How many lines of the entries hold the string "function"? Reply with the number alone.

Data items:
* * * * *

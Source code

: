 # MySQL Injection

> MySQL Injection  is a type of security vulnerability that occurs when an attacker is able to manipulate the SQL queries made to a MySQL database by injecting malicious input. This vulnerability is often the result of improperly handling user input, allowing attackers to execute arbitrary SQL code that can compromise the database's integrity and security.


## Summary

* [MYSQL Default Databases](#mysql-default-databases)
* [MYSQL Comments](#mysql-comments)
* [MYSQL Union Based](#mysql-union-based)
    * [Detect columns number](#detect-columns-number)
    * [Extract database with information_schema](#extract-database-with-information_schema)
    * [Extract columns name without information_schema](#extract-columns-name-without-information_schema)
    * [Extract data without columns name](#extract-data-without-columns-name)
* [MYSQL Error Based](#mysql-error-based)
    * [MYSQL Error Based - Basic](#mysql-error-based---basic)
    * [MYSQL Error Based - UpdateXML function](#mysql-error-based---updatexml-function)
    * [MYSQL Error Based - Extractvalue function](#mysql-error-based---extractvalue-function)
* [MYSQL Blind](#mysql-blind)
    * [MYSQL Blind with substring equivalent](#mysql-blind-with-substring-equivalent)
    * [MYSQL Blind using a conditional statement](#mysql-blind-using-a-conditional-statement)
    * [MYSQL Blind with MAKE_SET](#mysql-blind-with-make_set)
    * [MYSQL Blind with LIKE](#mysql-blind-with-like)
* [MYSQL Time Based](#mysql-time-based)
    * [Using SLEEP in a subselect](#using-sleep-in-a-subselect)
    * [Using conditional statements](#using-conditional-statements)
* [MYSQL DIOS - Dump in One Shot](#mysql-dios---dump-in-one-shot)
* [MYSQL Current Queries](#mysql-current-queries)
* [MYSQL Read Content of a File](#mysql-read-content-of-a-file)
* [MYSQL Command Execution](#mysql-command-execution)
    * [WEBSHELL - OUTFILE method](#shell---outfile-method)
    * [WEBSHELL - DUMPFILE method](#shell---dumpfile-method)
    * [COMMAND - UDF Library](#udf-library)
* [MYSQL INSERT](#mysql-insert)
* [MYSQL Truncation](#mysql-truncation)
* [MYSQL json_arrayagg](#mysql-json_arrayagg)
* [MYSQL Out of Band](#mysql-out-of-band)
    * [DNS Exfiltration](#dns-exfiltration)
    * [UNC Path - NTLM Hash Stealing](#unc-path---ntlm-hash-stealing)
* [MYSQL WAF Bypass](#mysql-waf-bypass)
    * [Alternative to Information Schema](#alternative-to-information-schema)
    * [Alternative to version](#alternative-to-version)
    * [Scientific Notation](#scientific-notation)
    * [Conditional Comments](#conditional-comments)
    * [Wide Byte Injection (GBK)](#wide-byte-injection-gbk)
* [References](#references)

* * * * *

ANSWER BELOW: 2